AVAILABLE RECORDS:
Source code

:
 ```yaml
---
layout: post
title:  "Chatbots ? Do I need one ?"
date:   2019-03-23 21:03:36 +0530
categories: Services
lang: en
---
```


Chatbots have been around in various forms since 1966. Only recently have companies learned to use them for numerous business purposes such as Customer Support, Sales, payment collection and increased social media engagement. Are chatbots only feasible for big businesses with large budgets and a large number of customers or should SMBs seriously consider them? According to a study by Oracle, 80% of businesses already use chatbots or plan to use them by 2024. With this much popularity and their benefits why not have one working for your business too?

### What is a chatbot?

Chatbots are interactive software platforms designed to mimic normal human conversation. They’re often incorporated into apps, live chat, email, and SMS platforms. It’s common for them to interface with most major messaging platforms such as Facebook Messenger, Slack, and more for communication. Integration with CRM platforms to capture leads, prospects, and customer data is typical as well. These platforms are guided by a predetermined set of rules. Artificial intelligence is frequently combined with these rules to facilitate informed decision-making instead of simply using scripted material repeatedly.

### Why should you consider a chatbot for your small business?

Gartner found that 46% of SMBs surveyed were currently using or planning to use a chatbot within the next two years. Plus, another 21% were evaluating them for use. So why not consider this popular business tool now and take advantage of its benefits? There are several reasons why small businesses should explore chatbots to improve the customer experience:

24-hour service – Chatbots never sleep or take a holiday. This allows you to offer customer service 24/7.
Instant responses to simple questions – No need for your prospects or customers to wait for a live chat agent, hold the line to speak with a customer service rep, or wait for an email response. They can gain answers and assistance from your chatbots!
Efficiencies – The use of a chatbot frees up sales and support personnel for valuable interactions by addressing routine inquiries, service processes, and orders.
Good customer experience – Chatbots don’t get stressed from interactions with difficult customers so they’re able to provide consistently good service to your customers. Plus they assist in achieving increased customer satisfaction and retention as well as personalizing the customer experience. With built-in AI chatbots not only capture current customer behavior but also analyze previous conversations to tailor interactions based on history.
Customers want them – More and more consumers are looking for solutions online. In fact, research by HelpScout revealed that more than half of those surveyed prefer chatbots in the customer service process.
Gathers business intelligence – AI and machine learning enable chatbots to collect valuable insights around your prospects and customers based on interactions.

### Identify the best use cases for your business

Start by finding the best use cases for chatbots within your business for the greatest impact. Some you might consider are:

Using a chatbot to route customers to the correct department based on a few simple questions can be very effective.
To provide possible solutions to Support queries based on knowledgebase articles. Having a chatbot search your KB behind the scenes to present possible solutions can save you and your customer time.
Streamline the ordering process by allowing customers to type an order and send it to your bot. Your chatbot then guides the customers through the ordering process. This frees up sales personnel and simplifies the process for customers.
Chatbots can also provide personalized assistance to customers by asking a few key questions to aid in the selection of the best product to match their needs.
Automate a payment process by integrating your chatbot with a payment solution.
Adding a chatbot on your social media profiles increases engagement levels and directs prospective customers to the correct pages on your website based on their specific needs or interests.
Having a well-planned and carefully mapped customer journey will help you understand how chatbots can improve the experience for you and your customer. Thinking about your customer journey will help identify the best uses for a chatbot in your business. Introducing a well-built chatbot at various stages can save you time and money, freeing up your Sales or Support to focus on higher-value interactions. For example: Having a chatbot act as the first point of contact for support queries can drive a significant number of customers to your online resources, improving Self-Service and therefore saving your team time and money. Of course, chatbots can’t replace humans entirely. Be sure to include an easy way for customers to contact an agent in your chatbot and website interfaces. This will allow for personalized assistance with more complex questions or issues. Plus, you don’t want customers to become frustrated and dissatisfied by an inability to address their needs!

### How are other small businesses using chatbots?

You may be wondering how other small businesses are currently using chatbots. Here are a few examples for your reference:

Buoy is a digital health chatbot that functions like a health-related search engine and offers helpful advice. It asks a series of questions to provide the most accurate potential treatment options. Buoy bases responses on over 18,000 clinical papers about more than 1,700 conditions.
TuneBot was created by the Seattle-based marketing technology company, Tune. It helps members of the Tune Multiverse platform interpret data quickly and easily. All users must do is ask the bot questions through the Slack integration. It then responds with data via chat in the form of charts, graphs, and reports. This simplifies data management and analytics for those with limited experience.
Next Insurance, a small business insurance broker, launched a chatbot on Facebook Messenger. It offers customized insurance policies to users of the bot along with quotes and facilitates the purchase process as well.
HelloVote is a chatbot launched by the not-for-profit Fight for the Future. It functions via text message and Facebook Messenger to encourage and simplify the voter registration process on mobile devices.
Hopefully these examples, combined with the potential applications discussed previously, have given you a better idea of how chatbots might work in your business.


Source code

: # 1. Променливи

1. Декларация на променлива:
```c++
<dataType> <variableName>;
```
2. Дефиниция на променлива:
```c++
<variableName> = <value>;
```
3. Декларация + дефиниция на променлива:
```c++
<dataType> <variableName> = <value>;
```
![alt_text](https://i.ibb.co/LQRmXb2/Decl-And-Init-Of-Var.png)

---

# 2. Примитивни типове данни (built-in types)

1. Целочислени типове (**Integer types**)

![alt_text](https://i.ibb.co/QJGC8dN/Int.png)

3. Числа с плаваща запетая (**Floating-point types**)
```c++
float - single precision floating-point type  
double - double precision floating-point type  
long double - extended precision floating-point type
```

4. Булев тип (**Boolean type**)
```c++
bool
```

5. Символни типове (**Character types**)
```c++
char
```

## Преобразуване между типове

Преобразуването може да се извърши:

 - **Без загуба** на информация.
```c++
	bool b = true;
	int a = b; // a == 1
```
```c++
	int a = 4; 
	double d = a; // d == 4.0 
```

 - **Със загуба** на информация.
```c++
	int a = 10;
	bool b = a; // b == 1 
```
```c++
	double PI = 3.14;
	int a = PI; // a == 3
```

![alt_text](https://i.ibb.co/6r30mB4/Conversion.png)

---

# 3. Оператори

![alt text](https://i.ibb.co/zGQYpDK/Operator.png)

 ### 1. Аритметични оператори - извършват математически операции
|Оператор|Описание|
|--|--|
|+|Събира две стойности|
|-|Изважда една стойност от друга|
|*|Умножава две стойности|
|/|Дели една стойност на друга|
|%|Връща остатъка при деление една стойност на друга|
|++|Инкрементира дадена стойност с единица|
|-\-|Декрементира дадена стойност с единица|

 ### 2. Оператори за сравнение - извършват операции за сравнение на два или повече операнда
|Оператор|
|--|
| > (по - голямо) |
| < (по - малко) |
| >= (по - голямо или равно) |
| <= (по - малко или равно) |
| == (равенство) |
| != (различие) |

EXERCISE DETAILS: If a line of the entries above holds "операции", count it, then report the total alone.

REPLY TO THE EXERCISE: 2